### DATA LISTING
..............................

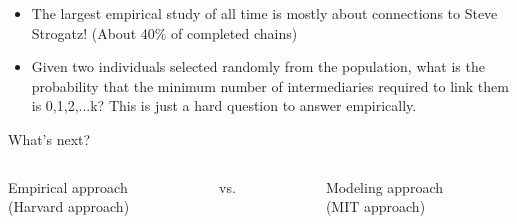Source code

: \documentclass[aspectratio=169]{beamer}
\begin{document}
\begin{frame}

\begin{itemize}
\item The largest empirical study of all time is mostly about connections to Steve Strogatz! (About 40\% of completed chains) \pause
\item Given two individuals selected randomly from the population, what is the probability that the minimum number of intermediaries required to link them is 0,1,2,...k? This is just a hard question to answer empirically.
\end{itemize}


\end{frame}
\begin{frame}

What's next?

\end{frame}
\begin{frame}

\begin{center}
\begin{columns}
\begin{column}{0.4\textwidth}
Empirical approach\\(Harvard approach)
\end{column}
\begin{column}{0.2\textwidth}
vs.
\end{column}
\begin{column}{0.4\textwidth}
Modeling approach\\(MIT approach)
\end{column}
\end{columns}
\end{center}

\end{frame}
\end{document}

..............................

### TASK DESCRIPTION
Scan the records above, count the lines with "begin" in them, and give only the number.

### SOLUTION FOR THIS PROBLEM
10